“Foreign agent” charges against Russian harm reduction NGO dropped, but HIV organizations still a target

September 13, 2016

A Moscow court recently dismissed the charges against Russian harm reduction NGO Andrey Rylkov Foundation (ARF) for failing to register as a “foreign agent.” While this is no doubt a victory for ARF, the charges were dropped on procedural grounds, which unfortunately does not prevent similar charges being brought against other HIV organizations or indeed ARF itself in the future.

Since 2012, non-governmental organizations in Russia that receive funding from abroad and engage in “political activity” have been required to register as “foreign agents,” making them an easy target for scrutiny and harassment by the state. The designation also significantly limits both their ability to cooperate with state bodies and their eligibility for state funding within Russia. Though “political activity” has encompassed human rights work since 2013, until now HIV service organizations were considered immune as their activities were considered to be in the domain of health care, prevention and protection. But between February and July 2016, it appears this immunity was lifted, and now any HIV-service organization that demands government accountability is engaged in “political activity.”

On June 29, 2016, the Ministry of Justice added ARF to its list of “foreign agents,” providing the following examples of ARF’s “political activity”:

  1. Picketing outside the headquarters of the Federal Drug Control Service, holding signs that read “Support, Don’t Punish” and asking for legislative amendments that would legalize opioid substitution therapy (OST)
  2. Writing, rather than merely publishing on its website, an article about the Eurasian Network of People who Use Drugs and publishing its letter to Russian Prime Minister Dmitry Medvedev
  3. An interview with ARF President Anya Sarang with the headline “All the initiatives by the Federal Drug Control Service on drug addiction treatment is populism”

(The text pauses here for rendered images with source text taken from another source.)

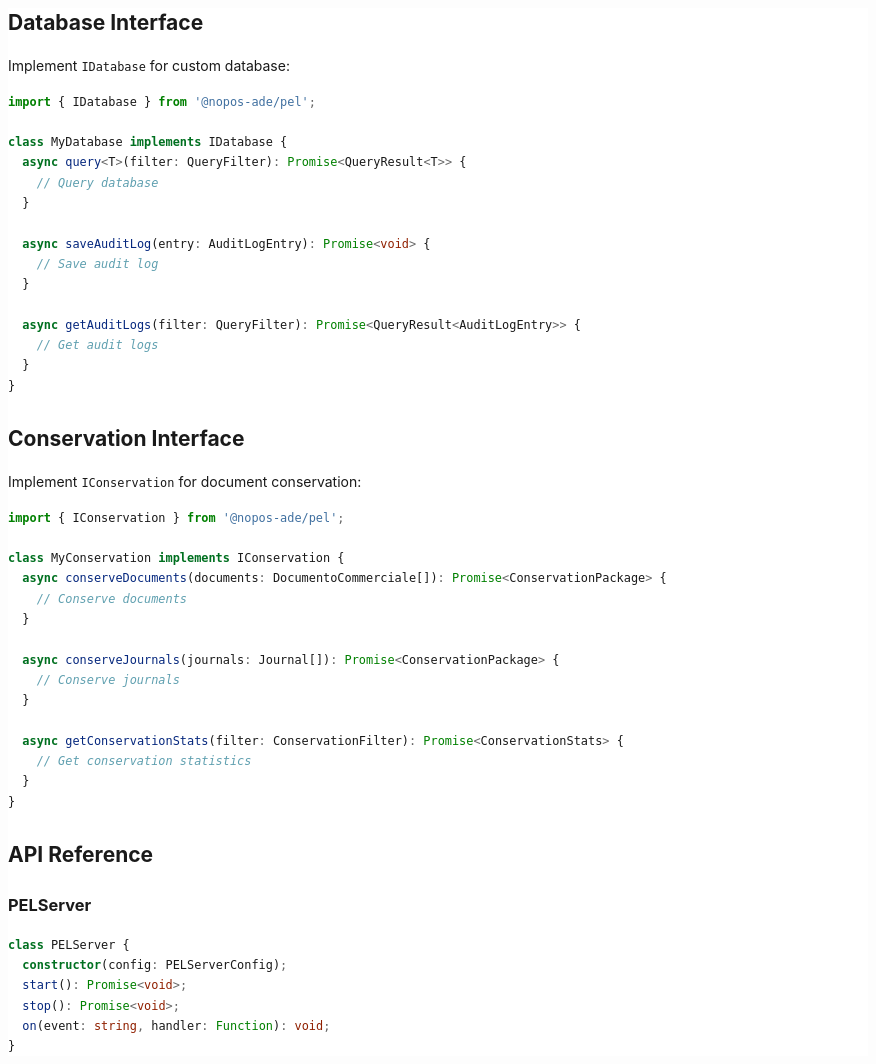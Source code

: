 ## Database Interface

Implement `IDatabase` for custom database:

```typescript
import { IDatabase } from '@nopos-ade/pel';

class MyDatabase implements IDatabase {
  async query<T>(filter: QueryFilter): Promise<QueryResult<T>> {
    // Query database
  }

  async saveAuditLog(entry: AuditLogEntry): Promise<void> {
    // Save audit log
  }

  async getAuditLogs(filter: QueryFilter): Promise<QueryResult<AuditLogEntry>> {
    // Get audit logs
  }
}
```

## Conservation Interface

Implement `IConservation` for document conservation:

```typescript
import { IConservation } from '@nopos-ade/pel';

class MyConservation implements IConservation {
  async conserveDocuments(documents: DocumentoCommerciale[]): Promise<ConservationPackage> {
    // Conserve documents
  }

  async conserveJournals(journals: Journal[]): Promise<ConservationPackage> {
    // Conserve journals
  }

  async getConservationStats(filter: ConservationFilter): Promise<ConservationStats> {
    // Get conservation statistics
  }
}
```

## API Reference

### PELServer

```typescript
class PELServer {
  constructor(config: PELServerConfig);
  start(): Promise<void>;
  stop(): Promise<void>;
  on(event: string, handler: Function): void;
}
```
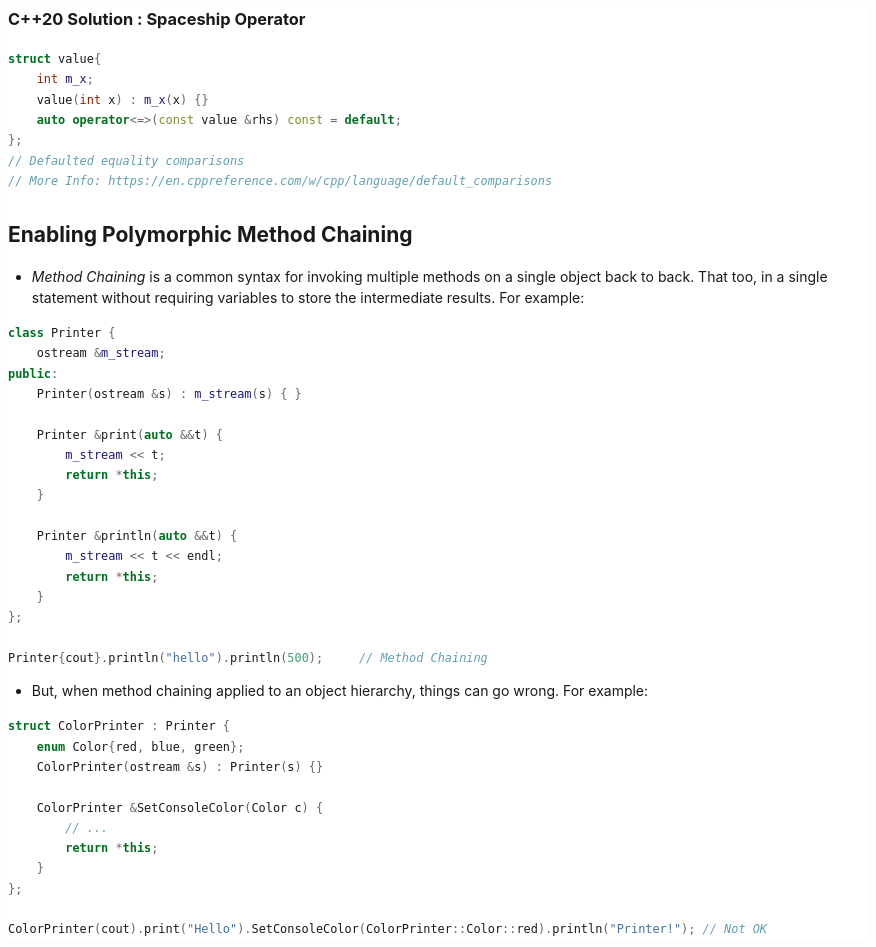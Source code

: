 ### C++20 Solution : Spaceship Operator

```cpp
struct value{
    int m_x;
    value(int x) : m_x(x) {}
    auto operator<=>(const value &rhs) const = default;
};
// Defaulted equality comparisons
// More Info: https://en.cppreference.com/w/cpp/language/default_comparisons
```

## Enabling Polymorphic Method Chaining

- _Method Chaining_ is a common syntax for invoking multiple methods on a single object back to back. That too, in a single statement without requiring variables to store the intermediate results. For example:

```cpp
class Printer {
    ostream &m_stream;
public:
    Printer(ostream &s) : m_stream(s) { }

    Printer &print(auto &&t) {
        m_stream << t;
        return *this;
    }

    Printer &println(auto &&t) {
        m_stream << t << endl;
        return *this;
    }
};

Printer{cout}.println("hello").println(500);     // Method Chaining
```

- But, when method chaining applied to an object hierarchy, things can go wrong. For example:

```cpp
struct ColorPrinter : Printer {
    enum Color{red, blue, green};
    ColorPrinter(ostream &s) : Printer(s) {}

    ColorPrinter &SetConsoleColor(Color c) {
        // ...
        return *this;
    }
};

ColorPrinter(cout).print("Hello").SetConsoleColor(ColorPrinter::Color::red).println("Printer!"); // Not OK
```
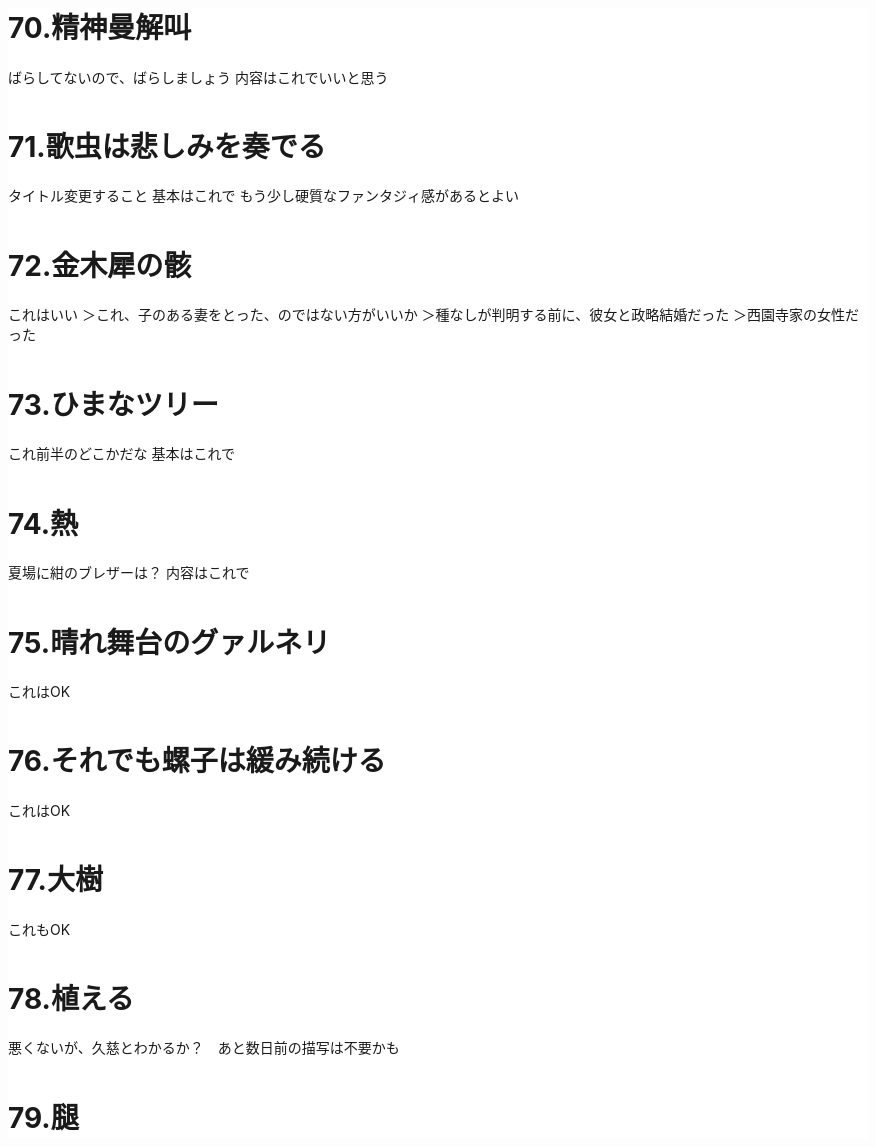 # 70.精神曼解叫

ばらしてないので、ばらしましょう
内容はこれでいいと思う

# 71.歌虫は悲しみを奏でる

タイトル変更すること
基本はこれで
もう少し硬質なファンタジィ感があるとよい

# 72.金木犀の骸

これはいい
＞これ、子のある妻をとった、のではない方がいいか
＞種なしが判明する前に、彼女と政略結婚だった
＞西園寺家の女性だった

# 73.ひまなツリー

これ前半のどこかだな
基本はこれで

# 74.熱

夏場に紺のブレザーは？
内容はこれで

# 75.晴れ舞台のグァルネリ

これはOK

# 76.それでも螺子は緩み続ける

これはOK

# 77.大樹

これもOK

# 78.植える

悪くないが、久慈とわかるか？　あと数日前の描写は不要かも

# 79.腿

The Constitutional Court in 2014 ruled that the restrictions resulting from “foreign agent” status do not violate the right of freedom of association, and NGOs with this designation should be able to continue operating. However, in practice, such a designation results in obtrusive inspections and onerous reporting requirements for the NGO, and negatively affects its interaction with authorities. Often, harsh fines exceeding a Russian citizen’s average annual income are levied for failing to submit necessary activity reports or an application for voluntary inclusion in the foreign agent registry, or for disseminating materials without the stigmatizing disclaimer “the materials published and/or disseminated by a non-profit organization performing the functions of a foreign agent.” The crushing penalties have left few options for NGOs that receive foreign funding, with some choosing to dissolve.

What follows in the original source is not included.